The forces of the religious right, unsatisfied with their own ability to conduct private schools, seem bent on introducing Christianity into the public schools in other ways. For example, there are church-sponsored organizations pulling children from regular classroom work into off-campus “religious instruction” sessions, and they are getting away with it under Tennessee law.
Next Monday, Tuesday and Wednesday, Halls High School and Halls Middle School students are being offered “religious training” as part of a “Youth Crusade” at nearby Beaver Dam Baptist Church. The training is to be conducted in three sessions, averaging about an hour-and-a-half each day, if their parents give them permission.
It’s billed by its organizers on their website as the “Halls Middle School/Halls High School School Release Crusade 2005” next to the heading: “There’s more to Life Than a Black Hole.... I Have Been Released to Discover the Light.”
The same organization pulled a similar trick last year with very little fanfare. It got about 200 of the 2,000 eligible students and their parents to bite, evangelizing during school time at the church. This year, according to Knox County Law Director Mike Moyers, the crusade’s leaders were required to obtain notarized parental permission slips, and they have done so, grudgingly, even though it’s a feature of the statute that permits such religious proselytizing on school days.
“The statute requires us to allow it,” Moyers says. Even so, some members of the schools’ central office, including Supt.

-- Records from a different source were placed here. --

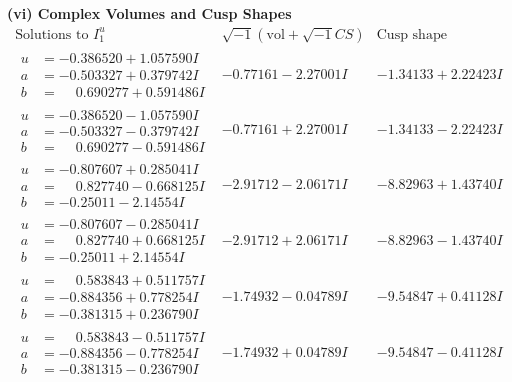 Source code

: \documentclass[1p]{elsarticle_modified}
\theoremstyle{definition}
\newcommand{\I}{\sqrt{-1}}
\begin{document}
\newpage\flushleft \textbf{(vi) Complex Volumes and Cusp Shapes}
$$\begin{array}{c|c|c}  
\text{Solutions to }I^u_{1}& \I (\text{vol} + \sqrt{-1}CS) & \text{Cusp shape}\\
 \hline 
\begin{aligned}
u &= -0.386520 + 1.057590 I \\
a &= -0.503327 + 0.379742 I \\
b &= \phantom{-}0.690277 + 0.591486 I\end{aligned}
 & -0.77161 - 2.27001 I & -1.34133 + 2.22423 I \\ \hline\begin{aligned}
u &= -0.386520 - 1.057590 I \\
a &= -0.503327 - 0.379742 I \\
b &= \phantom{-}0.690277 - 0.591486 I\end{aligned}
 & -0.77161 + 2.27001 I & -1.34133 - 2.22423 I \\ \hline\begin{aligned}
u &= -0.807607 + 0.285041 I \\
a &= \phantom{-}0.827740 - 0.668125 I \\
b &= -0.25011 - 2.14554 I\end{aligned}
 & -2.91712 - 2.06171 I & -8.82963 + 1.43740 I \\ \hline\begin{aligned}
u &= -0.807607 - 0.285041 I \\
a &= \phantom{-}0.827740 + 0.668125 I \\
b &= -0.25011 + 2.14554 I\end{aligned}
 & -2.91712 + 2.06171 I & -8.82963 - 1.43740 I \\ \hline\begin{aligned}
u &= \phantom{-}0.583843 + 0.511757 I \\
a &= -0.884356 + 0.778254 I \\
b &= -0.381315 + 0.236790 I\end{aligned}
 & -1.74932 - 0.04789 I & -9.54847 + 0.41128 I \\ \hline\begin{aligned}
u &= \phantom{-}0.583843 - 0.511757 I \\
a &= -0.884356 - 0.778254 I \\
b &= -0.381315 - 0.236790 I\end{aligned}
 & -1.74932 + 0.04789 I & -9.54847 - 0.41128 I \\ \hline\begin{aligned}

\end{aligned}
\end{array}$$
\end{document}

Charles Lindsey, have been concerned enough about the loss of school time to consult with the law director’s staff about its legality and propriety.
School Board Chairman Dan Murphy is not happy with it. “I find the group disruptive and irresponsible,” Murphy says, pointing out that there are only 180 school days in the year, with students expected to learn their lessons sufficiently on those days to pass uniform, standardized tests that have no religious foundation or significance.
That leaves 185 other days to participate in religious activities, not including after-school time on school days, but Murphy says that doesn’t seem to matter to the crusade organizers.
“We’re being used,” Murphy says. He’s right. The schools are being used as collection points. The kids are bused or driven or drive themselves to the schools, where the crusade sends scores of chaperones to pick them up and take them to church.
Although the crusade’s website makes it appear that the schools are backing the crusade, that’s not the case, Murphy says, adding, “We’re not promoting them at all.”
He says Union County and its schools were actively promoting such an extra-curricular crusade several years ago when a family’s successful lawsuit ended that practice there. There are parent-opponents of the Halls crusade as well, Murphy says, but they don’t want to go public with their opposition for fear of having their children harassed, as was the case in Union County.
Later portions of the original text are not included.